[Dataset entries]
[Start of section]

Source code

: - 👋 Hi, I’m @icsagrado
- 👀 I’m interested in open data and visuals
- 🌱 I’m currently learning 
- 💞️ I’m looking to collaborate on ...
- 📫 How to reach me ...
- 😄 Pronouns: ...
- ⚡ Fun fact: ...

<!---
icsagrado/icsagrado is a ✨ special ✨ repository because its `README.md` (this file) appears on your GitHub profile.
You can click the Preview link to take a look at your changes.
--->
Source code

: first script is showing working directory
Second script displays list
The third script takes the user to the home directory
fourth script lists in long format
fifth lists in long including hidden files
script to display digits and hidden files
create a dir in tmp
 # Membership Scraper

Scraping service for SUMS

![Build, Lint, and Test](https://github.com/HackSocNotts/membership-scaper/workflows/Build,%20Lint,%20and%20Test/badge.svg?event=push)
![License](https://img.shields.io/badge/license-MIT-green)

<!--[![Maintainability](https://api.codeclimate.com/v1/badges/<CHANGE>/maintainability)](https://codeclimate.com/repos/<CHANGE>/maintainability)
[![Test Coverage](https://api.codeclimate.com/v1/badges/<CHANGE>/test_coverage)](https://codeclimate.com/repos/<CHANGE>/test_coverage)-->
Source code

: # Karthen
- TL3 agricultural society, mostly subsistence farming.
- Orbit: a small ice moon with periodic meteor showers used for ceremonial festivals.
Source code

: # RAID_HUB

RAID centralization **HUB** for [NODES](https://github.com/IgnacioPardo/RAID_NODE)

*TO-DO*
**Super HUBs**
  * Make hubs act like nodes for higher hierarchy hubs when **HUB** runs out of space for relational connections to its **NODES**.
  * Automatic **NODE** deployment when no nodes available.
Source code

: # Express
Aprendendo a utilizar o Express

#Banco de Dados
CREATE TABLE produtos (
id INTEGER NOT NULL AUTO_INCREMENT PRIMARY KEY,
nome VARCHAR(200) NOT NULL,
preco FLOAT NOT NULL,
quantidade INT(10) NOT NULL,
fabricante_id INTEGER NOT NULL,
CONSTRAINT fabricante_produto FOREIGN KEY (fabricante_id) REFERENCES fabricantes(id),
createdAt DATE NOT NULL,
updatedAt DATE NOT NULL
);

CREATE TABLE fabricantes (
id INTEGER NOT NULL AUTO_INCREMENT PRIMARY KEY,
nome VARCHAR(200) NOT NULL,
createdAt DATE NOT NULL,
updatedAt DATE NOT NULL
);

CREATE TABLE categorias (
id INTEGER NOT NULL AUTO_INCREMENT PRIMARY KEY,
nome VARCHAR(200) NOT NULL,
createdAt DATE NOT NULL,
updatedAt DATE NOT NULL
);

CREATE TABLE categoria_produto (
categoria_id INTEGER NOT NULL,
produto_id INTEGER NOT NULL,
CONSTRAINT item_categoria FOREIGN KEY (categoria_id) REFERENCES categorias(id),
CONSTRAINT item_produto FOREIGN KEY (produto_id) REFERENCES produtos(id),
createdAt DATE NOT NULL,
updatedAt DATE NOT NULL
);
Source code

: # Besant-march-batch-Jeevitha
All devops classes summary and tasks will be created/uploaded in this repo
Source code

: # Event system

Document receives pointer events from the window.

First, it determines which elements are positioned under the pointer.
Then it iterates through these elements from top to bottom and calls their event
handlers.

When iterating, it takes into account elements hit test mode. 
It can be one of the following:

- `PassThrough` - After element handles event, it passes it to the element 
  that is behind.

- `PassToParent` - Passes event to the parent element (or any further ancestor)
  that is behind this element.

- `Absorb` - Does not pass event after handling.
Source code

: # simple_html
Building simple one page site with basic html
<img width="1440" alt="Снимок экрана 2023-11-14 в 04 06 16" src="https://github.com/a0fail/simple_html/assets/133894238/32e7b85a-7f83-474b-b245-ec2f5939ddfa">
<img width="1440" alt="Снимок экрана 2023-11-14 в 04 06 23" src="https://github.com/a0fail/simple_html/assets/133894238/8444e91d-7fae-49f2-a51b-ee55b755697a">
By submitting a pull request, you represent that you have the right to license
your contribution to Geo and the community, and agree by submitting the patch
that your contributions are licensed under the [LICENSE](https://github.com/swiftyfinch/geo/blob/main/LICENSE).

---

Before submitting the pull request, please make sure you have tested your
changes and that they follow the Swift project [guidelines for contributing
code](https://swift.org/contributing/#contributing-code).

[End of section]

** What you are asked to do **
All lines from the beginning of the entries through the line marked "Scraping service for SUMS" are to be output exactly; nothing else belongs in the answer.

** Solution **
Source code

: - 👋 Hi, I’m @icsagrado
- 👀 I’m interested in open data and visuals
- 🌱 I’m currently learning 
- 💞️ I’m looking to collaborate on ...
- 📫 How to reach me ...
- 😄 Pronouns: ...
- ⚡ Fun fact: ...

<!---
icsagrado/icsagrado is a ✨ special ✨ repository because its `README.md` (this file) appears on your GitHub profile.
You can click the Preview link to take a look at your changes.
--->
Source code

: first script is showing working directory
Second script displays list
The third script takes the user to the home directory
fourth script lists in long format
fifth lists in long including hidden files
script to display digits and hidden files
create a dir in tmp
 # Membership Scraper

Scraping service for SUMS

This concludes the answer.